What is expected:
Select every line below containing the word "ihren".

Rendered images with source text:
_ _ _

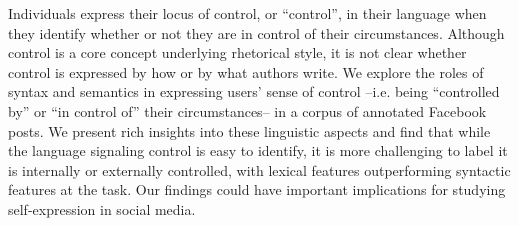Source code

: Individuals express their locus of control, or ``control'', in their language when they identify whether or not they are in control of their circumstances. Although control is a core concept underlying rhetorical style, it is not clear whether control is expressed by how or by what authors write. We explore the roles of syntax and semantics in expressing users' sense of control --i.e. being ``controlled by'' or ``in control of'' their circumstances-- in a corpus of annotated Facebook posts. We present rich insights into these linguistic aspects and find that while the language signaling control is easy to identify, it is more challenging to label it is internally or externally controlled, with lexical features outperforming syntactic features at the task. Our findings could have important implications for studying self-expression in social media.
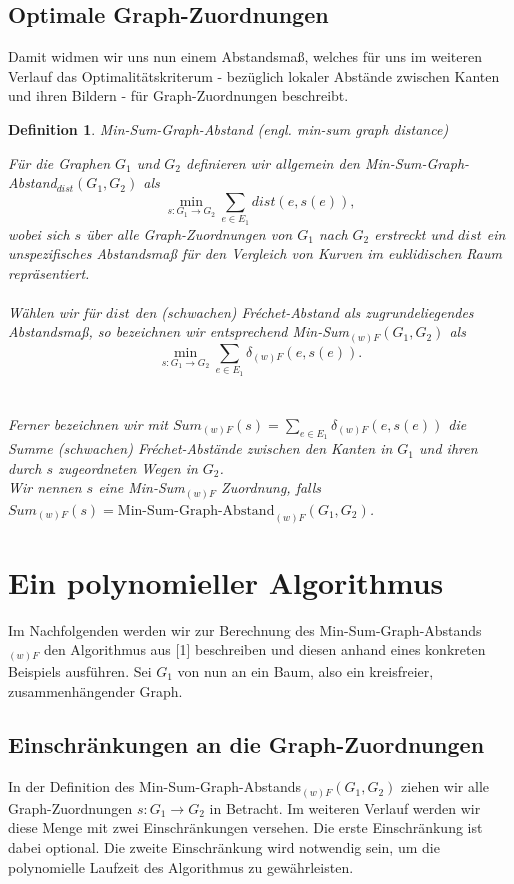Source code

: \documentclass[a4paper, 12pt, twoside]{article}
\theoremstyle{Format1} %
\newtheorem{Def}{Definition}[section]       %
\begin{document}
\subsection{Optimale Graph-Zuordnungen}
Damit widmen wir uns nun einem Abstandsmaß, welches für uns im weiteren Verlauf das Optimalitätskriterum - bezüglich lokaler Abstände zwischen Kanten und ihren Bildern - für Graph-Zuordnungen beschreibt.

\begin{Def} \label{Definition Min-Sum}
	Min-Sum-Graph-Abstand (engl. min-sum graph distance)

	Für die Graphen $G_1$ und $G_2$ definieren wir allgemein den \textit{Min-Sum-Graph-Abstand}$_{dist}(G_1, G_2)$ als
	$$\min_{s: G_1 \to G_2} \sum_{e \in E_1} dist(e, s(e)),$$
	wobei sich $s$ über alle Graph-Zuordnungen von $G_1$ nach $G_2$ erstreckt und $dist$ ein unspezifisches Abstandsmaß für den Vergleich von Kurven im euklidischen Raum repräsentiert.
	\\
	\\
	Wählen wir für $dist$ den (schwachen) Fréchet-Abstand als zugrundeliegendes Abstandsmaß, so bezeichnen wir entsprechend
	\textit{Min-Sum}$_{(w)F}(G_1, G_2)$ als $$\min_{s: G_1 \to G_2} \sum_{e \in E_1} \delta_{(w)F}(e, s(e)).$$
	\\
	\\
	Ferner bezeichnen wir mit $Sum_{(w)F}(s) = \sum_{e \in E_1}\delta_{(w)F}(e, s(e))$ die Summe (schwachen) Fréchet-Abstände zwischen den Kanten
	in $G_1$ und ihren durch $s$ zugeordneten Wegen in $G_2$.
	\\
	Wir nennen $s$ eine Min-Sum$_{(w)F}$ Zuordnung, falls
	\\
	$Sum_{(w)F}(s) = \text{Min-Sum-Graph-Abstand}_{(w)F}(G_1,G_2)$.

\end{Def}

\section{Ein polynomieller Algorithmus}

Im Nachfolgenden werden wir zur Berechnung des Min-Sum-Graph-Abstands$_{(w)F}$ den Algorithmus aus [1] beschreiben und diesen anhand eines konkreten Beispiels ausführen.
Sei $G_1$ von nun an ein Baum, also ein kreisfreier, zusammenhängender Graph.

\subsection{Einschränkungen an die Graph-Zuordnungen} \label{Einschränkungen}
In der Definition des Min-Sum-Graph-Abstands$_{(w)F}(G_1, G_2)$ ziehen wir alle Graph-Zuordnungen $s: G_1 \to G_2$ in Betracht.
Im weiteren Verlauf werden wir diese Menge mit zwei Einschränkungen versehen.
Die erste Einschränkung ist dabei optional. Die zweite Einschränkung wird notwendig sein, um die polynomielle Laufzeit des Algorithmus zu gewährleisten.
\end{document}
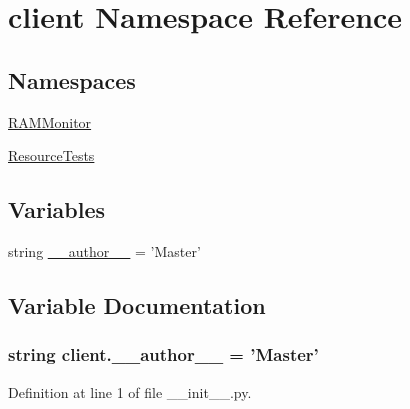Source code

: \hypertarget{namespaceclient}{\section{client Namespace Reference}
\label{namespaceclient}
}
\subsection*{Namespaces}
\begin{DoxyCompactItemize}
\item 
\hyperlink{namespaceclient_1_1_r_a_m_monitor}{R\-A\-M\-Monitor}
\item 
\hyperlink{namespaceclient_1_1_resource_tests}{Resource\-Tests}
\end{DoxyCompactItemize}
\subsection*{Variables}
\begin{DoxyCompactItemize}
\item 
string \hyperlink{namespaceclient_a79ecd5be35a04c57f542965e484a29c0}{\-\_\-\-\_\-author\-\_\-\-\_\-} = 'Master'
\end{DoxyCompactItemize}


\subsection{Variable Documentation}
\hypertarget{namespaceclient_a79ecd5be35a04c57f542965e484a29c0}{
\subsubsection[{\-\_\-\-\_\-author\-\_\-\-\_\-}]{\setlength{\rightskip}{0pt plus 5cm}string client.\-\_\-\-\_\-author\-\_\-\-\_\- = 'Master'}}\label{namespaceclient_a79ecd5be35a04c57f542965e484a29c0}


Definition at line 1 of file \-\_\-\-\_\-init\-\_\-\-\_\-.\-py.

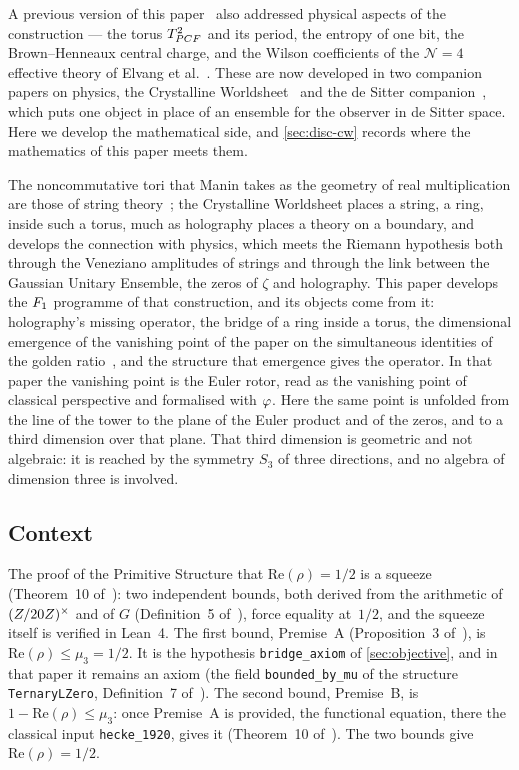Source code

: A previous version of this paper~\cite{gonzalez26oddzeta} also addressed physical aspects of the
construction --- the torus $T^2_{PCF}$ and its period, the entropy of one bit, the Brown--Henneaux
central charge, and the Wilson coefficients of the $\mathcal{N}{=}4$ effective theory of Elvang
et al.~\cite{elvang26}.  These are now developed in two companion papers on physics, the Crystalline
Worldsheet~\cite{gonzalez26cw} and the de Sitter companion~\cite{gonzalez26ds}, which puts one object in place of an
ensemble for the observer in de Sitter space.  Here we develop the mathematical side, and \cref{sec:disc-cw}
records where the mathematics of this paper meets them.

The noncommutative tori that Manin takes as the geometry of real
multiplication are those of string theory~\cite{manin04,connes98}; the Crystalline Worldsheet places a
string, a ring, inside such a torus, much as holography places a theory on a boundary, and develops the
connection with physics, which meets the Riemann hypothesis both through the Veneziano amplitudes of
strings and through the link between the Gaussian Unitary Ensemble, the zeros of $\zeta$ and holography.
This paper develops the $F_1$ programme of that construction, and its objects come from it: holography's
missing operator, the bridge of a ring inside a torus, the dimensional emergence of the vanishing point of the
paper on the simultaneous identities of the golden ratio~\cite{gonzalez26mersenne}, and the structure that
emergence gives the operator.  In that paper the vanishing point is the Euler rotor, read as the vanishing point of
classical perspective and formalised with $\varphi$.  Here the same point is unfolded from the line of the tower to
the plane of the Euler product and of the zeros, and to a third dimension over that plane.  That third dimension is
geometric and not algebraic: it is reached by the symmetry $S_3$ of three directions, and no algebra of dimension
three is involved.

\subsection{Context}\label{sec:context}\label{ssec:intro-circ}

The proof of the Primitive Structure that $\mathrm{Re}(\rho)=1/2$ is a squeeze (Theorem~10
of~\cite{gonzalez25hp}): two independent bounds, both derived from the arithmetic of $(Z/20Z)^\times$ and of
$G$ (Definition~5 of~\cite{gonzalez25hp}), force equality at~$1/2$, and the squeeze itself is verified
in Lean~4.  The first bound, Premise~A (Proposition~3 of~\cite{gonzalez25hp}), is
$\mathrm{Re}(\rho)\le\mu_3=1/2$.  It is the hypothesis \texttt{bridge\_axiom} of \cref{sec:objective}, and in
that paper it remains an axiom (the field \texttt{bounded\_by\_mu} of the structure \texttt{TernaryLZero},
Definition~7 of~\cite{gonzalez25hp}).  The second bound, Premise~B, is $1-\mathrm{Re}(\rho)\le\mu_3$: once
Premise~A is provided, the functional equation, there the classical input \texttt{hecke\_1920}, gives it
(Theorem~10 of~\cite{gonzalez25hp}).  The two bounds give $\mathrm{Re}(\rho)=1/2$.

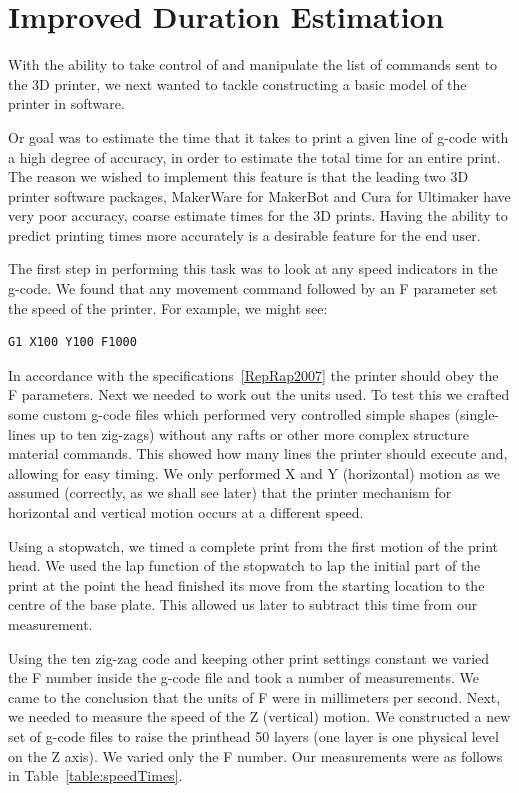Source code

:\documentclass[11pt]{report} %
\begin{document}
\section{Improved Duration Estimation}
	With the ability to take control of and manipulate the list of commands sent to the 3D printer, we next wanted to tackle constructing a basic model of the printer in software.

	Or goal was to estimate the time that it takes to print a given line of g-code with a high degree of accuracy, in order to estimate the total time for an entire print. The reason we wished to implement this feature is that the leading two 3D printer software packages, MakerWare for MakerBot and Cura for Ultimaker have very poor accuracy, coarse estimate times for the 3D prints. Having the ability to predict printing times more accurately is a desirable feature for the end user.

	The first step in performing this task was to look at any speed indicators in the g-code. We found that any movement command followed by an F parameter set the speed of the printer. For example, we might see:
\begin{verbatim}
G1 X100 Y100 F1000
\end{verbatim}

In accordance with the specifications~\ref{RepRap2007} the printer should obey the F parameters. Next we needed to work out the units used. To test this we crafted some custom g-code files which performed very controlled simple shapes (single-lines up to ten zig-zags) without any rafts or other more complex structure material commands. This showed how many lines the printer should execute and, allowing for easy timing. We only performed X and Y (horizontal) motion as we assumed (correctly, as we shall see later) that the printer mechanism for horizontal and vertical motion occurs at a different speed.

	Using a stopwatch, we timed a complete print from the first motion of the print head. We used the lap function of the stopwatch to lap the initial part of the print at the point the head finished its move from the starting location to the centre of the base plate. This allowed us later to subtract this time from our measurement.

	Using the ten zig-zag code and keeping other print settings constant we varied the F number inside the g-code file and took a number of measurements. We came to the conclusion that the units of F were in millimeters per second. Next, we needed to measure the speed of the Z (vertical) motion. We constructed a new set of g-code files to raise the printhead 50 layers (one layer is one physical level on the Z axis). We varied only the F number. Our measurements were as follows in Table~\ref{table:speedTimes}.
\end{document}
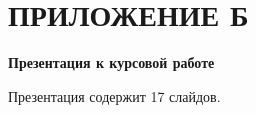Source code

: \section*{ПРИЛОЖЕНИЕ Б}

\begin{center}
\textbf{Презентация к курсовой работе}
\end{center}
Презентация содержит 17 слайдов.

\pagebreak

_ _ _

Exercise result:
Damit widmen wir uns nun einem Abstandsmaß, welches für uns im weiteren Verlauf das Optimalitätskriterum - bezüglich lokaler Abstände zwischen Kanten und ihren Bildern - für Graph-Zuordnungen beschreibt.
	in $G_1$ und ihren durch $s$ zugeordneten Wegen in $G_2$.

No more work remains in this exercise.